EXERCISE DESCRIPTION →
Return only the stretch of the material below that begins with the line containing "défaut est _contoso.com_.|" and ends with the line containing "par défaut est _365_.|", exactly; both of those lines belong to it.

BEGIN THE DATA

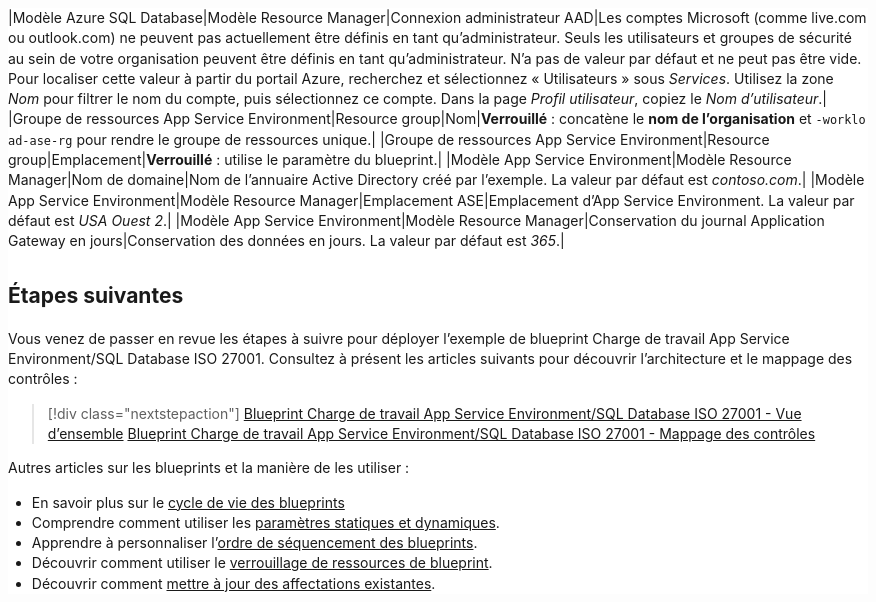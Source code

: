 |Modèle Azure SQL Database|Modèle Resource Manager|Connexion administrateur AAD|Les comptes Microsoft (comme live.com ou outlook.com) ne peuvent pas actuellement être définis en tant qu’administrateur. Seuls les utilisateurs et groupes de sécurité au sein de votre organisation peuvent être définis en tant qu’administrateur. N’a pas de valeur par défaut et ne peut pas être vide. Pour localiser cette valeur à partir du portail Azure, recherchez et sélectionnez « Utilisateurs » sous _Services_. Utilisez la zone _Nom_ pour filtrer le nom du compte, puis sélectionnez ce compte. Dans la page _Profil utilisateur_, copiez le _Nom d’utilisateur_.|
|Groupe de ressources App Service Environment|Resource group|Nom|**Verrouillé** : concatène le **nom de l’organisation** et `-workload-ase-rg` pour rendre le groupe de ressources unique.|
|Groupe de ressources App Service Environment|Resource group|Emplacement|**Verrouillé** : utilise le paramètre du blueprint.|
|Modèle App Service Environment|Modèle Resource Manager|Nom de domaine|Nom de l’annuaire Active Directory créé par l’exemple. La valeur par défaut est _contoso.com_.|
|Modèle App Service Environment|Modèle Resource Manager|Emplacement ASE|Emplacement d’App Service Environment. La valeur par défaut est _USA Ouest 2_.|
|Modèle App Service Environment|Modèle Resource Manager|Conservation du journal Application Gateway en jours|Conservation des données en jours. La valeur par défaut est _365_.|

## <a name="next-steps"></a>Étapes suivantes

Vous venez de passer en revue les étapes à suivre pour déployer l’exemple de blueprint Charge de travail App Service Environment/SQL Database ISO 27001. Consultez à présent les articles suivants pour découvrir l’architecture et le mappage des contrôles :

> [!div class="nextstepaction"]
> [Blueprint Charge de travail App Service Environment/SQL Database ISO 27001 - Vue d’ensemble](./index.md)
> [Blueprint Charge de travail App Service Environment/SQL Database ISO 27001 - Mappage des contrôles](./control-mapping.md)

Autres articles sur les blueprints et la manière de les utiliser :

- En savoir plus sur le [cycle de vie des blueprints](../../concepts/lifecycle.md)
- Comprendre comment utiliser les [paramètres statiques et dynamiques](../../concepts/parameters.md).
- Apprendre à personnaliser l’[ordre de séquencement des blueprints](../../concepts/sequencing-order.md).
- Découvrir comment utiliser le [verrouillage de ressources de blueprint](../../concepts/resource-locking.md).
- Découvrir comment [mettre à jour des affectations existantes](../../how-to/update-existing-assignments.md).
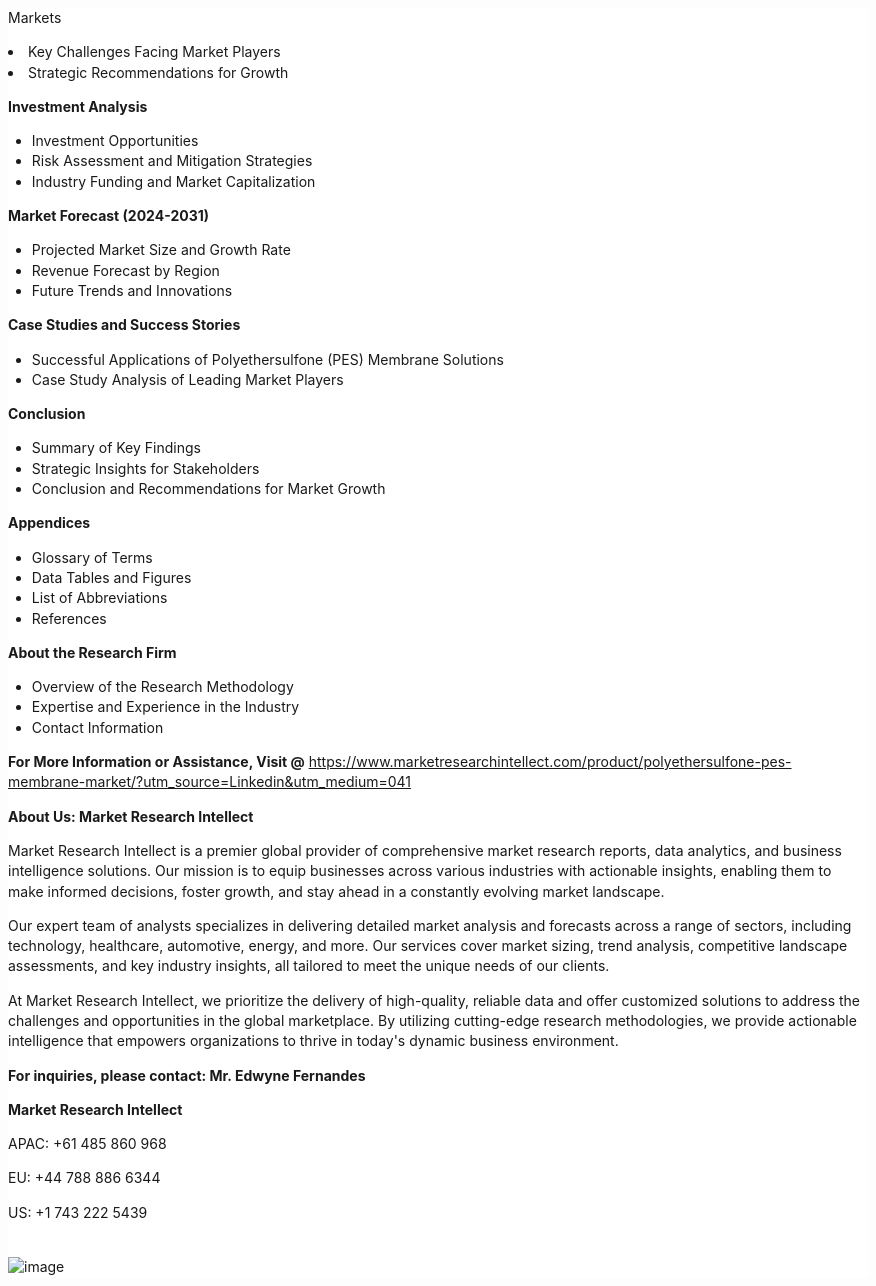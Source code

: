 Markets</li><li>Key Challenges Facing Market Players</li><li>Strategic Recommendations for Growth</li></ul><p><strong>Investment Analysis</strong></p><ul><li>Investment Opportunities</li><li>Risk Assessment and Mitigation Strategies</li><li>Industry Funding and Market Capitalization</li></ul><p><strong>Market Forecast (2024-2031)</strong></p><ul><li>Projected Market Size and Growth Rate</li><li>Revenue Forecast by Region</li><li>Future Trends and Innovations</li></ul><p><strong>Case Studies and Success Stories</strong></p><ul><li>Successful Applications of Polyethersulfone (PES) Membrane Solutions</li><li>Case Study Analysis of Leading Market Players</li></ul><p><strong>Conclusion</strong></p><ul><li>Summary of Key Findings</li><li>Strategic Insights for Stakeholders</li><li>Conclusion and Recommendations for Market Growth</li></ul><p><strong>Appendices</strong></p><ul><li>Glossary of Terms</li><li>Data Tables and Figures</li><li>List of Abbreviations</li><li>References</li></ul><p><strong>About the Research Firm</strong></p><ul><li>Overview of the Research Methodology</li><li>Expertise and Experience in the Industry</li><li>Contact Information</li></ul></div><div class="article-main__content" data-test-id="publishing-text-block"><p><span class="font-[700]"><strong>For More Information or Assistance, Visit @</strong>&nbsp;<a href="https://www.marketresearchintellect.com/product/polyethersulfone-pes-membrane-market/?utm_source=Linkedin&utm_medium=041">https://www.marketresearchintellect.com/product/polyethersulfone-pes-membrane-market/?utm_source=Linkedin&utm_medium=041</a></span></p><p><strong>About Us: Market Research Intellect</strong></p><p>Market Research Intellect is a premier global provider of comprehensive market research reports, data analytics, and business intelligence solutions. Our mission is to equip businesses across various industries with actionable insights, enabling them to make informed decisions, foster growth, and stay ahead in a constantly evolving market landscape.</p><p>Our expert team of analysts specializes in delivering detailed market analysis and forecasts across a range of sectors, including technology, healthcare, automotive, energy, and more. Our services cover market sizing, trend analysis, competitive landscape assessments, and key industry insights, all tailored to meet the unique needs of our clients.</p><p>At Market Research Intellect, we prioritize the delivery of high-quality, reliable data and offer customized solutions to address the challenges and opportunities in the global marketplace. By utilizing cutting-edge research methodologies, we provide actionable intelligence that empowers organizations to thrive in today's dynamic business environment.</p><p><strong>For inquiries, please contact: Mr. Edwyne Fernandes</strong></p><p><strong>Market Research Intellect</strong></p><p>APAC: +61 485 860 968</p><p>EU: +44 788 886 6344</p><p>US: +1 743 222 5439</p></div><div class="article-main__content" data-test-id="publishing-text-block">&nbsp;</div>
![image](https://github.com/user-attachments/assets/713589d1-1164-4f59-a5b3-09158123efe7)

END THE DATA

EXPECTED ANSWER →
|Modèle App Service Environment|Modèle Resource Manager|Nom de domaine|Nom de l’annuaire Active Directory créé par l’exemple. La valeur par défaut est _contoso.com_.|
|Modèle App Service Environment|Modèle Resource Manager|Emplacement ASE|Emplacement d’App Service Environment. La valeur par défaut est _USA Ouest 2_.|
|Modèle App Service Environment|Modèle Resource Manager|Conservation du journal Application Gateway en jours|Conservation des données en jours. La valeur par défaut est _365_.|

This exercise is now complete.